Cómo evitar que un ciego vea fantasmas

Un experimento elimina las formas falsas de luz que perciben invidentes a los que se les ha instalado un implante en la retina

José Manuel Abad Liñán
Sistema de visión Argus.
Sistema de visión Argus.Second Sight Medical Products iNC

Para una persona que ha perdido la vista, la promesa de distinguir aunque solo sea entre luces y sombras resulta esperanzadora. Desde hace cinco años están disponibles unos implantes que se colocan directamente en la retina, esos transformadores tras los ojos que convierten todo lo que vemos en señales eléctricas digeribles para el cerebro, y que ofrecen sensaciones visuales a ciegos totales afectados por una enfermedad que toca a una de cada 4.000 personas. La retinosis pigmentaria arrasa con las células más externas de esos órganos internos del ojo y deja ciegos, antes o después, a todos quienes la padecen. Su campo visual se va reduciendo por cada lado hasta dejar una última rendija vertical con la que asomarse al mundo. Al final, también esa rendija desaparece. 

El mal, eso sí, deja intactas las células encargadas de enviar los impulsos eléctricos al cerebro.

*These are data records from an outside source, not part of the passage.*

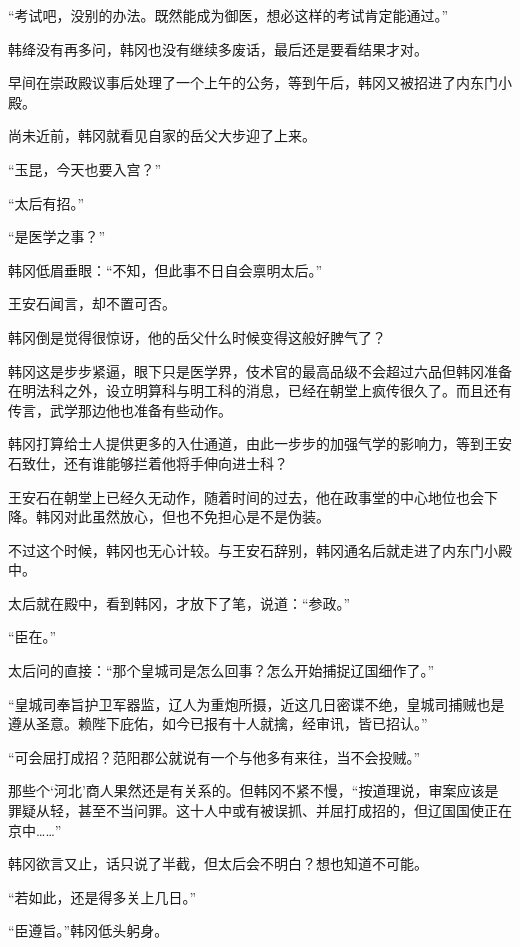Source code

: “考试吧，没别的办法。既然能成为御医，想必这样的考试肯定能通过。”

韩绛没有再多问，韩冈也没有继续多废话，最后还是要看结果才对。

早间在崇政殿议事后处理了一个上午的公务，等到午后，韩冈又被招进了内东门小殿。

尚未近前，韩冈就看见自家的岳父大步迎了上来。

“玉昆，今天也要入宫？”

“太后有招。”

“是医学之事？”

韩冈低眉垂眼：“不知，但此事不日自会禀明太后。”

王安石闻言，却不置可否。

韩冈倒是觉得很惊讶，他的岳父什么时候变得这般好脾气了？

韩冈这是步步紧逼，眼下只是医学界，伎术官的最高品级不会超过六品但韩冈准备在明法科之外，设立明算科与明工科的消息，已经在朝堂上疯传很久了。而且还有传言，武学那边他也准备有些动作。

韩冈打算给士人提供更多的入仕通道，由此一步步的加强气学的影响力，等到王安石致仕，还有谁能够拦着他将手伸向进士科？

王安石在朝堂上已经久无动作，随着时间的过去，他在政事堂的中心地位也会下降。韩冈对此虽然放心，但也不免担心是不是伪装。

不过这个时候，韩冈也无心计较。与王安石辞别，韩冈通名后就走进了内东门小殿中。

太后就在殿中，看到韩冈，才放下了笔，说道：“参政。”

“臣在。”

太后问的直接：“那个皇城司是怎么回事？怎么开始捕捉辽国细作了。”

“皇城司奉旨护卫军器监，辽人为重炮所摄，近这几日密谍不绝，皇城司捕贼也是遵从圣意。赖陛下庇佑，如今已报有十人就擒，经审讯，皆已招认。”

“可会屈打成招？范阳郡公就说有一个与他多有来往，当不会投贼。”

那些个‘河北’商人果然还是有关系的。但韩冈不紧不慢，“按道理说，审案应该是罪疑从轻，甚至不当问罪。这十人中或有被误抓、并屈打成招的，但辽国国使正在京中……”

韩冈欲言又止，话只说了半截，但太后会不明白？想也知道不可能。

“若如此，还是得多关上几日。”

“臣遵旨。”韩冈低头躬身。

Alguien aprovechó esa buena comunicación entre ojo y cerebro, y pensó en proporcionarles directamente los estímulos eléctricos al cerebro. La idea se sustancia en un dispositivo formado por unas gafas que captan la imagen de lo que el paciente tiene delante. Luego, un programa traduce esos claros y oscuros en distintos impulsos eléctricos, y después, bien instalado en la retina del paciente, un implante los recibe y se los transmite al cerebro. El resultado es algo que a duras penas puede considerarse visión, pero que es mejor que la oscuridad absoluta. Lo describen como una nebulosa de claros y oscuros en los que apenas se intuyen los objetos de mayor tamaño; un mundo esbozado por vagos contrastes.

Las apariciones no se corresponden a ningún objeto en el mundo real, pero algo en el implante hace que el cerebro las considere verdaderas

Se trata de una tecnología extremadamente cara y, además, solo merece la pena aplicarse en un grupo muy reducido de pacientes, precisamente aquellos que ya no ven nada más que alguna luz difusa que ni siquiera pueden precisar si viene desde su derecha o su izquierda. 

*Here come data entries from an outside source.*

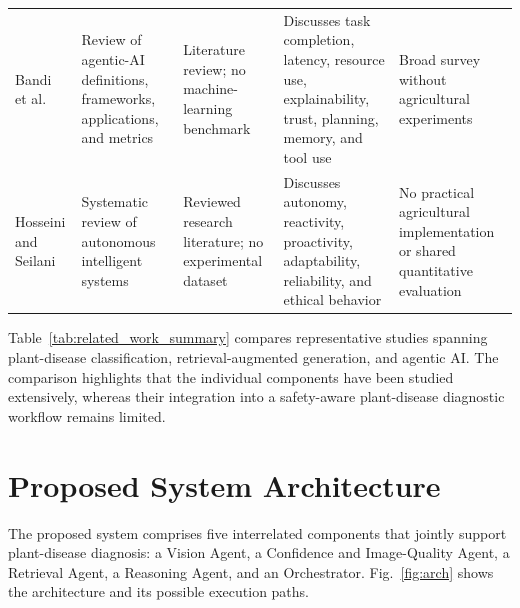 \documentclass[conference]{IEEEtran}
\begin{document}
\begin{table}[!t]
\begin{tabular}{p{2.0cm}p{2.8cm}p{3.2cm}p{4.0cm}p{3.5cm}}
Bandi et al.\ \cite{b11} & Review of agentic-AI definitions, frameworks, applications, and metrics & Literature review; no machine-learning benchmark & Discusses task completion, latency, resource use, explainability, trust, planning, memory, and tool use & Broad survey without agricultural experiments \\

Hosseini and Seilani \cite{b2} & Systematic review of autonomous intelligent systems & Reviewed research literature; no experimental dataset & Discusses autonomy, reactivity, proactivity, adaptability, reliability, and ethical behavior & No practical agricultural implementation or shared quantitative evaluation \\

\bottomrule
\end{tabular}
\renewcommand{\arraystretch}{1}
\end{table}

Table~\ref{tab:related_work_summary} compares representative studies spanning plant-disease classification, retrieval-augmented generation, and agentic AI. The comparison highlights that the individual components have been studied extensively, whereas their integration into a safety-aware plant-disease diagnostic workflow remains limited.

\section{Proposed System Architecture}
\label{sec:arch}

The proposed system comprises five interrelated components that jointly support plant-disease diagnosis: a Vision Agent, a Confidence and Image-Quality Agent, a Retrieval Agent, a Reasoning Agent, and an Orchestrator. Fig.~\ref{fig:arch} shows the architecture and its possible execution paths.
\end{document}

Muchos invidentes con el implante acusan además un molesto fenómeno: aseguran ver unas formas alargadas de luz que ocupan mucho espacio y que ocultan lo poco que logran adivinar de su entorno: una especie de fantasmas luminosos.

Las apariciones no se corresponden a ningún objeto en el mundo real, pero algo en el implante hace que las neuronas de la retina —una especie de embajada del cerebro fuera de su territorio— se estimulen de más y le transmitieran al órgano central que ahí, delante, hay una forma verdadera. Ahora, un equipo de ingenieros y oftalmólogos de la Universidad del Sur de California (USC) cree haber encontrado la solución: ampliar la duración de las pequeñas corrientes eléctricas que transmite el implante. La habitual es de apenas 0,5 milisegundos. El grupo ha probado a transmitirlas durante 25 milisegundos. Una nimiedad: si un nanosegundo durase lo que un segundo, un segundo se alargaría a casi 32 años. 

Píxeles

El investigador principal del estudio, Andrew Weitz, se ufana de que, gracias a su logro, se estimulan de manera más atenta las neuronas: "Hablamos de un estímulo muy concreto (si fuera una pantalla, hablaríamos de unos pocos píxeles, y cuando menos se estimulen, mejor, porque más precisa es la imagen que se hace la persona. Piense en cada punto de luz como un píxel en una imagen. Si se agrupan mucho de esos puntos de luz para lograr la forma de un objeto, podemos generar imágenes más definidas de ese objeto", ejemplifica. Como para una persona vidente es difícil imaginar cómo es la cuasiceguera, el investigador describe así el cambio: "Para quienes llevan gafas, es la diferencia entre leer un león que está a lo lejos con y sin ellas". El experimento ha sido realizado solo en animales y aparece publicado en la revista Science Translational Medicine.

Para Álvaro Fernández-Vega, uno de los pocos retinólogos con licencia para implantar estos dispositivos en España, estos implantes no equivalen, como a veces se ha dicho, a un ojo biónico: "Estamos muy, muy lejos de que podamos implantarle un dispositivo a un paciente y que vea". Además, a su alto coste se añade que solo pueda aplicarse a un 1% de los pacientes. Eso hace que su prescripción esté muy restringida. Desde su centro de trabajo, el Instituto Fernández-Vega en Oviedo, el investigador y facultativo insiste en que es fundamental que el candidato a la operación haya perdido ya la visión: cualquier resto de ella es mejor que lo que el dispositivo ofrece. Además, debe presentar "una actitud muy positiva, porque el resultado puede ser frustrante: lo máximo que se consigue es tener cierta sensación de contrastes", apunta Fernández-Vega. Refiere el caso de un paciente que celebraba, simplemente, poder distinguir los blancos y los negros de un paso de cebra. 

El dispositivo no está cubierto por la Seguridad Social ("el beneficio que se obtiene es muy pequeño para el coste", apunta Fernández-Vega) y por eso la mayor parte de los retinólogos no lo utilizan salvo en casos "muy especiales".

Unos a los 20, otros a los 80

Hasta que la genética supo ponerle etiquetas más precisas, la retinosis pigmentaria era un cajón desastre para referirse a muchas enfermedades distintas. Tenían en común ser hereditarias, producir una alteración de las capas más importantes de la retina (las externas: el epitelio pigmentado y la capa de conos y bastones) y, al tiempo, dejar las internas y el nervio óptico intactos. 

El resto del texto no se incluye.